== WHAT THE TASK ASKS ==
Bring back every record exactly, except for the pictures, which stay out.

== DATA FOR REVIEW ==
--*--

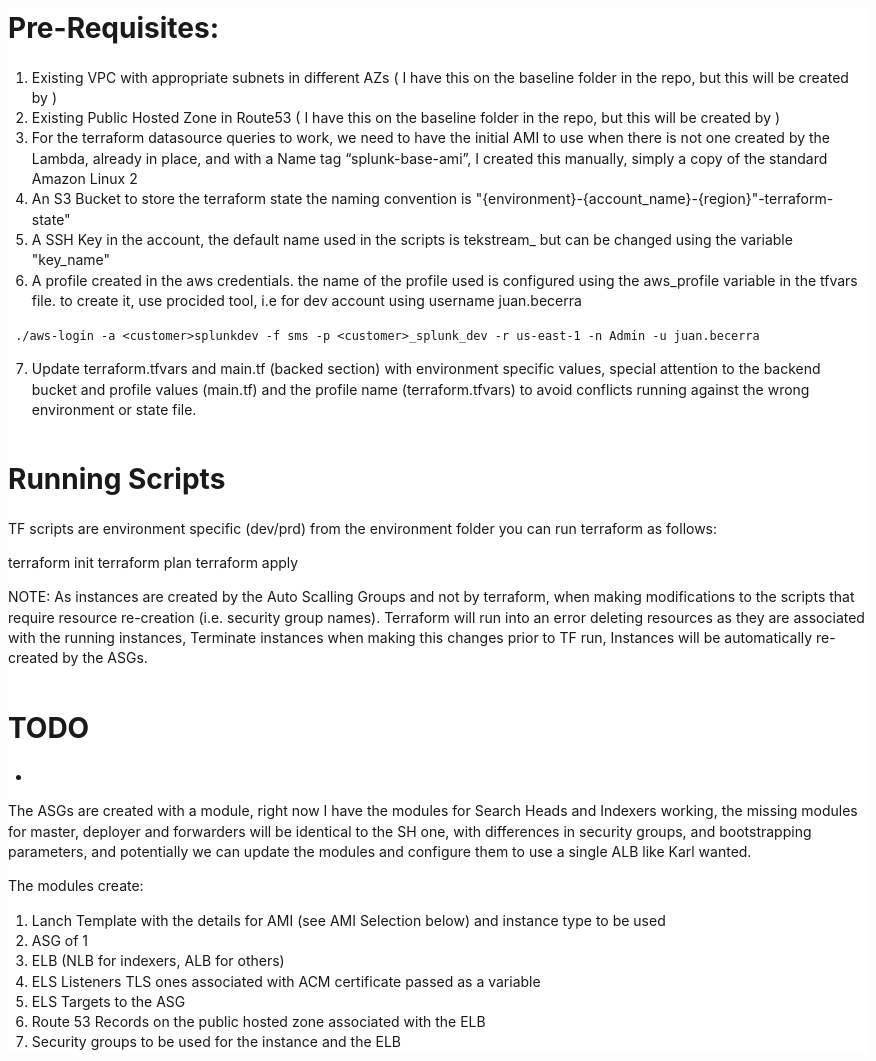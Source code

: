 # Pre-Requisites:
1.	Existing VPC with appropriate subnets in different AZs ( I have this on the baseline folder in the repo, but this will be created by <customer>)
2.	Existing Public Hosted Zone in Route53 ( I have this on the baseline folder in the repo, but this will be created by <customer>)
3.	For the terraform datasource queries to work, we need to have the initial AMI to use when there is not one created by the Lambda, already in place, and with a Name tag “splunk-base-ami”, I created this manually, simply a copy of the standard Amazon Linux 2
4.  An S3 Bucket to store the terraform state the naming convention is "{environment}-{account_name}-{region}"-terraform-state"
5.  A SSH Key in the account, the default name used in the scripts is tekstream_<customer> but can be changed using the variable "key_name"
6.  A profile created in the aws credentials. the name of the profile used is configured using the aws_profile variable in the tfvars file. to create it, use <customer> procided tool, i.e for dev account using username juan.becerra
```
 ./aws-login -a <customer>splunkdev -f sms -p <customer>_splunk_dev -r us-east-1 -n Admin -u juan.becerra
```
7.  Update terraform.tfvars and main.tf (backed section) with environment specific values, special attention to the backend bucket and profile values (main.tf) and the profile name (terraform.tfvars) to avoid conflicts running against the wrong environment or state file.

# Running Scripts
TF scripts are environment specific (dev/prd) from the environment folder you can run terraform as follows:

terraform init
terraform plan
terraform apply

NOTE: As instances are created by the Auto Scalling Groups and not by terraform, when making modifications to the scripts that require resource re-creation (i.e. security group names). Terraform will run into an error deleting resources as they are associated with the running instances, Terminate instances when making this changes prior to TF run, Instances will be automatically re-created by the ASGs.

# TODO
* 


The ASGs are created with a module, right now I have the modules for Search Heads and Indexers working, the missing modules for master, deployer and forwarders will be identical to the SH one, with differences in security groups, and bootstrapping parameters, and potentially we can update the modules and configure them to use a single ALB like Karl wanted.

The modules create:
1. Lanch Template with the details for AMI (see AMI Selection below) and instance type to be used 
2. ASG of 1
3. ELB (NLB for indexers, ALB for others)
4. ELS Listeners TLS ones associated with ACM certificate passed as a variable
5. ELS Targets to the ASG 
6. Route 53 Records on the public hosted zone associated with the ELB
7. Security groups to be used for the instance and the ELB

--*--

== WRITTEN SOLUTION ==
Source code

: # Pre-Requisites:
1.	Existing VPC with appropriate subnets in different AZs ( I have this on the baseline folder in the repo, but this will be created by <customer>)
2.	Existing Public Hosted Zone in Route53 ( I have this on the baseline folder in the repo, but this will be created by <customer>)
3.	For the terraform datasource queries to work, we need to have the initial AMI to use when there is not one created by the Lambda, already in place, and with a Name tag “splunk-base-ami”, I created this manually, simply a copy of the standard Amazon Linux 2
4.  An S3 Bucket to store the terraform state the naming convention is "{environment}-{account_name}-{region}"-terraform-state"
5.  A SSH Key in the account, the default name used in the scripts is tekstream_<customer> but can be changed using the variable "key_name"
6.  A profile created in the aws credentials. the name of the profile used is configured using the aws_profile variable in the tfvars file. to create it, use <customer> procided tool, i.e for dev account using username juan.becerra
```
 ./aws-login -a <customer>splunkdev -f sms -p <customer>_splunk_dev -r us-east-1 -n Admin -u juan.becerra
```
7.  Update terraform.tfvars and main.tf (backed section) with environment specific values, special attention to the backend bucket and profile values (main.tf) and the profile name (terraform.tfvars) to avoid conflicts running against the wrong environment or state file.

# Running Scripts
TF scripts are environment specific (dev/prd) from the environment folder you can run terraform as follows:

terraform init
terraform plan
terraform apply

NOTE: As instances are created by the Auto Scalling Groups and not by terraform, when making modifications to the scripts that require resource re-creation (i.e. security group names). Terraform will run into an error deleting resources as they are associated with the running instances, Terminate instances when making this changes prior to TF run, Instances will be automatically re-created by the ASGs.

# TODO
* 


The ASGs are created with a module, right now I have the modules for Search Heads and Indexers working, the missing modules for master, deployer and forwarders will be identical to the SH one, with differences in security groups, and bootstrapping parameters, and potentially we can update the modules and configure them to use a single ALB like Karl wanted.

The modules create:
1. Lanch Template with the details for AMI (see AMI Selection below) and instance type to be used 
2. ASG of 1
3. ELB (NLB for indexers, ALB for others)
4. ELS Listeners TLS ones associated with ACM certificate passed as a variable
5. ELS Targets to the ASG 
6. Route 53 Records on the public hosted zone associated with the ELB
7. Security groups to be used for the instance and the ELB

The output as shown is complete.